The topic of female assertion has been coming up a lot as of late. It would be safe to assume that I do identify as a strong, assertive woman. To some, my dominance – which stereotypically is a masculine trait – is extremely threatening and has provoked the use of labels such as bitchy, scary, or mean. I understand that it may throw a lot of people off when they see such a (mostly) feminine looking woman exhibiting such confidence or assertion, but those people aren’t usually the ones with whom I choose to spend my valuable time.
So, where did this assertion come from? Perhaps I was raised with the message that men were no different than women.

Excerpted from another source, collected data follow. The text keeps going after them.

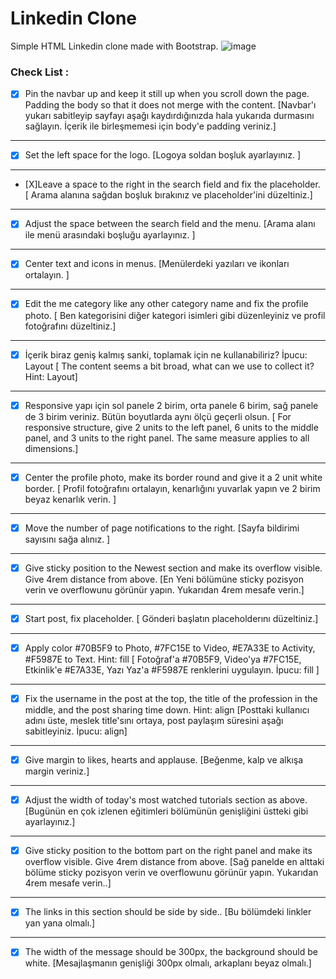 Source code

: # Linkedin Clone
Simple HTML Linkedin clone made with Bootstrap.
![image](https://user-images.githubusercontent.com/48786969/153592405-e795daab-d271-418d-a645-742e7e6a0880.png)

### Check List :
 - [X] Pin the navbar up and keep it still up when you scroll down the page. Padding the body so that it does not merge with the content.
[Navbar'ı yukarı sabitleyip sayfayı aşağı kaydırdığınızda hala yukarıda durmasını sağlayın. İçerik ile birleşmemesi için body'e padding veriniz.] 
----------
 - [X] Set the left space for the logo.
 [Logoya soldan boşluk ayarlayınız. ] 
----------
 - [X]Leave a space to the right in the search field and fix the placeholder.
 [ Arama alanına sağdan boşluk bırakınız ve placeholder'ini düzeltiniz.] 
----------
 - [X] Adjust the space between the search field and the menu.
[Arama alanı ile menü arasındaki boşluğu ayarlayınız. ]
----------
 - [X] Center text and icons in menus.
[Menülerdeki yazıları ve ikonları ortalayın. ] 
----------
 - [X] Edit the me category like any other category name and fix the profile photo.
[ Ben kategorisini diğer kategori isimleri gibi düzenleyiniz ve profil fotoğrafını düzeltiniz.]
---------
 - [X] İçerik biraz geniş kalmış sanki, toplamak için ne kullanabiliriz? İpucu: Layout
[ The content seems a bit broad, what can we use to collect it? Hint: Layout] 
----------
 - [X] Responsive yapı için sol panele 2 birim, orta panele 6 birim, sağ panele de 3 birim veriniz. Bütün boyutlarda aynı ölçü geçerli olsun.
[ For responsive structure, give 2 units to the left panel, 6 units to the middle panel, and 3 units to the right panel. The same measure applies to all dimensions.] 
----------
 - [X] Center the profile photo, make its border round and give it a 2 unit white border.
 [ Profil fotoğrafını ortalayın, kenarlığını yuvarlak yapın ve 2 birim beyaz kenarlık verin. ] 
---------
 - [X] Move the number of page notifications to the right.
 [Sayfa bildirimi sayısını sağa alınız. ]
---------
 - [X] Give sticky position to the Newest section and make its overflow visible. Give 4rem distance from above.
 [En Yeni bölümüne sticky pozisyon verin ve overflowunu görünür yapın. Yukarıdan 4rem mesafe verin.]
----------
 - [X] Start post, fix placeholder.
 [ Gönderi başlatın placeholderını düzeltiniz.] 
----------
 - [X] Apply color #70B5F9 to Photo, #7FC15E to Video, #E7A33E to Activity, #F5987E to Text. Hint: fill
 [ Fotoğraf'a #70B5F9, Video'ya #7FC15E, Etkinlik'e #E7A33E, Yazı Yaz'a #F5987E renklerini uygulayın. İpucu: fill ]
----------
 - [X] Fix the username in the post at the top, the title of the profession in the middle, and the post sharing time down. Hint: align
[Posttaki kullanıcı adını üste, meslek title'sını ortaya, post paylaşım süresini aşağı sabitleyiniz. İpucu: align]
---------
 - [X] Give margin to likes, hearts and applause.
 [Beğenme, kalp ve alkışa margin veriniz.]
---------
 - [X] Adjust the width of today's most watched tutorials section as above.
[Bugünün en çok izlenen eğitimleri bölümünün genişliğini üstteki gibi ayarlayınız.]
----------
 - [X] Give sticky position to the bottom part on the right panel and make its overflow visible. Give 4rem distance from above.
[Sağ panelde en alttaki bölüme sticky pozisyon verin ve overflowunu görünür yapın. Yukarıdan 4rem mesafe verin..]
---------
 - [X] The links in this section should be side by side..
 [Bu bölümdeki linkler yan yana olmalı.]
---------
 - [X] The width of the message should be 300px, the background should be white.
[Mesajlaşmanın genişliği 300px olmalı, arkaplanı beyaz olmalı.]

That, as a woman, I would be treated equally and so why would there be any reason to be anyone but myself, even if that did include assertion, confidence, self-reliance, etc.
When I was a child, every year at Christmas my grandfather gave me a new set of miniature plastic dishes. You know, the ones that prepare young girls for the lifelong duty of domestic servitude. The boys in the family got trucks. The girls always got pink toys and the boys – you guessed it – blue. The women cooked, cleaned, took care of the children, and the men worked. Every holiday, after eating, the men would migrate to the living room to watch football while the women did the dishes and then gathered around the kitchen table to talk. In my family, the men had their education paid for while the women did not. Why on earth would a woman need an education to know how to give birth, stay home, change diapers, cook, clean, and do laundry?
So, no, I never received the message that I was anywhere CLOSE to being an equal to someone of the opposite sex. I was never taught that assertion and self-reliance were positive traits to have as a woman. My gender role was clearly defined, and the price of not adhering to that role would result in disappointment and shame from my family – and when you’re dealing with traditional catholic guilt, that’s HUGE!
I have no idea why I chose to reject the values I was taught to so rigidly follow. For one reason or another, I chose to reject a societal system that I felt was meant to oppress and limit. I could have just as easily assimilated into the role that was expected of me. Hell, I wouldn’t be the black sheep of the family. I would have acceptance. I wouldn’t have stirred the pot. Would it have been easier? Perhaps if I wanted to keep my head in the sand. Yet, adhering to the limiting roles just never FELT right.
After much reflection during the past couple years, I came to the conclusion on why I chose to become a Professional Dominatrix. My work is pretty much the ultimate act of defiance in regards to how I was raised by my conservative, Catholic family. It all makes sense.
Coming from an oppressive environment made me have to redefine myself, re-evaluate my worth, my identity, my wants, desires, etc. I naturally grew into being an assertive person. It’s nothing I really even thought about. It just happened. It was organic and perhaps would happen to many other women if they took the time to think about their wants, needs, and desires, too, instead of themselves as they are defined by the limiting gender expectations of our society. If the majority of women knew that they actually had a voice and felt comfortable using it, maybe then we would filter out words such as bitchy, mean, or scary, and we would replace them with words such as confident, secure, strong, and assertive.